No se lo podía perdonar bajo ningún concepto.
Desde pequeño le habían enseñado que los grandes hombres nunca lloran, y él, tras un esfuerzo sobrehumano, lo había aprendido.
Al principio le había costado hasta el hartazgo y su padre lo había sometido a las más duras pruebas. Lo había entrenado.
Aún recordaba su "bautismo de fuego"; un día su padre le dio un perro. Un cachorro. Era una ternura. "Hijo mío, es para ti, ponle un nombre". –había dicho.  Y él le había puesto “Rambito”. "Hijo mío, desde hoy tu responsabilidad es cuidar de la vida de Rambito. El depende absolutamente de ti. No tiene a nadie más. Si te olvidas de darle su comida, si dejas que un animal más grande lo ataque, recuerda que la culpa será tuya y sólo tuya."

Los primeros días había estado como rindiendo examen para sí pero con el paso del tiempo se fue acostumbrando y los cuidados hacia Rambito fueron incorporando a su rutina. Ya tenía que pensar en ellos.
Rambito crecía, precioso. Lo quería mucho. Muchísimo.
El día de conmemoración de la llegada de Rambito el padre dijo:
-Hijo mío, estoy orgulloso de ti. La misión que te encomendé, fue exitosa. Rambito goza de excelente salud.
-Gracias, Pá.
-Pero ahora tienes que pasar la prueba.
-¿Qué prueba, Pá?
-La prueba que me ratifique que tu razón y tu corazón son conjuntos disjuntos.
-Si Pá.
- Ahora, hijo, demostrarás tu verdadero valor, demostrarás si eres digno de ser un líder.
A continuación, le alcanzó una soga.
El no comprendía, y esperaba atento las instrucciones del padre.
Creía que debería hacerlo corre quizá en el afán de entrenarlo para que fuese más veloz.
Fue entonces que el padre  dijo:
-Hijo mío, ahora ante mis ojos harás un bonito collar alrededor del cuello de Rambito.
-Ya está, Pá- dijo él al finalizar la tarea.

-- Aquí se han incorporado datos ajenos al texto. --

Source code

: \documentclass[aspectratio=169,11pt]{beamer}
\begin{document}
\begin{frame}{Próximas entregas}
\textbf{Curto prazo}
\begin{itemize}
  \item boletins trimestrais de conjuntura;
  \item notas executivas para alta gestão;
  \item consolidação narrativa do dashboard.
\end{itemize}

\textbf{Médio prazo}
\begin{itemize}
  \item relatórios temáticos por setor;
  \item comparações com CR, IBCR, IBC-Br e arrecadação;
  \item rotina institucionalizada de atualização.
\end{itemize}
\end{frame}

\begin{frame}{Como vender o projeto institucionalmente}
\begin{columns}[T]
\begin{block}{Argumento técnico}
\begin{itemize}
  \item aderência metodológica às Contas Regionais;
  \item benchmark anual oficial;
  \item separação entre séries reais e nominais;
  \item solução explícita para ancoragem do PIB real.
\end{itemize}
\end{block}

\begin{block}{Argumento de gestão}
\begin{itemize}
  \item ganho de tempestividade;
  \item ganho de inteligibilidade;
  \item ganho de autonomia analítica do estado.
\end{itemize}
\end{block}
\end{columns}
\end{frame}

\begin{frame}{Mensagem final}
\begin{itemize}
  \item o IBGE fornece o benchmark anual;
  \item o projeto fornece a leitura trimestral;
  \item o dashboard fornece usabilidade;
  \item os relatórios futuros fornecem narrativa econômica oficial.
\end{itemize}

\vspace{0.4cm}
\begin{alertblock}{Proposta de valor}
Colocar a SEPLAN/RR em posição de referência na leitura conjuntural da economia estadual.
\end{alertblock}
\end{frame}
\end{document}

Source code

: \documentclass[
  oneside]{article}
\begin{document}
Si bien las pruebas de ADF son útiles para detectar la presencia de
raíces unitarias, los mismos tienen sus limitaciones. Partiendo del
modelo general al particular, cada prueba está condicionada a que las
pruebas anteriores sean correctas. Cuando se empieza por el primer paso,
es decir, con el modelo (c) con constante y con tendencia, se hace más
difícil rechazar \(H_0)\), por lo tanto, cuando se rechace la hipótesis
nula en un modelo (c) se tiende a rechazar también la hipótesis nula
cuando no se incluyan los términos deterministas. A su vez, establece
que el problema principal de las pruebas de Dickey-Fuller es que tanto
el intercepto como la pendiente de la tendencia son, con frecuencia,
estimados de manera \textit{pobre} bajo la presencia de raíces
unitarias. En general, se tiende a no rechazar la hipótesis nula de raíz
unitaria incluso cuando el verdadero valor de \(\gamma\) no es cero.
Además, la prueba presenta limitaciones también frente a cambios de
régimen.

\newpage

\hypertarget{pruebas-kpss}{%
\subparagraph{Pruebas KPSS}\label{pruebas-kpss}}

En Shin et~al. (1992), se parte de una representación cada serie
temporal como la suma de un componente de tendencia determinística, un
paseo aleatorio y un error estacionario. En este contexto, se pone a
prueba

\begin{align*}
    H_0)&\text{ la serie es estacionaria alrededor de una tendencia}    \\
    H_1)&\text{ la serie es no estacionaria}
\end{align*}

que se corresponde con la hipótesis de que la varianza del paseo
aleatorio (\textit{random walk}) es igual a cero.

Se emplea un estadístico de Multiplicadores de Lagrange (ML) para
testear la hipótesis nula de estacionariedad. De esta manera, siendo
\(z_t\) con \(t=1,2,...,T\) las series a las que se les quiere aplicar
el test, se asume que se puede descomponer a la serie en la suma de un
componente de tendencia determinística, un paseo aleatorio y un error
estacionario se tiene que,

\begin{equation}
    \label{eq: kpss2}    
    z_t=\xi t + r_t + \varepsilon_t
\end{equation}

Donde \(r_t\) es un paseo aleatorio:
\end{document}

El padre habló nuevamente:
-Ahora apretarás el collar hasta que Rambito no pueda respirar.
-¿Lo tengo que matar? – había inquirido, horrorizado.
-Es preciso, hijo mío. – respondió el padre.
El niño, carcomido por dentro, comenzó a apretar.
Rambito comenzó a llorar.
El niño contenía las lágrimas, quería llorar, pero se esmeraba con el afán de reprimir su emoción. Y continuaba apretando el cuello de Rambito.
Ahora Rambito aullaba de dolor.
EL niño se hallaba desesperado, no obstante prosiguió y en un momento se obligó a concentrarse en la soga, y a no sentir emoción alguna.
Lo iba logrando poco a poco, cómo costaba…
Al fin, Rambito falleció.
"¿Para qué habían servido esas enseñanzas?" Se preguntaba en un fulguro de lucidez entre los terribles espasmos de su pierna gangrenada. ¿Acaso ese era el camino? El había fallado.
Quizá, la estrategia no fuera el rigor puro y toda su vida había se equivocado.
Quizá, las grandes acciones se logran no con la severidad sino con la coherencia.
Quizá. Había fallado....
Related Posts Plugin for WordPress, Blogger...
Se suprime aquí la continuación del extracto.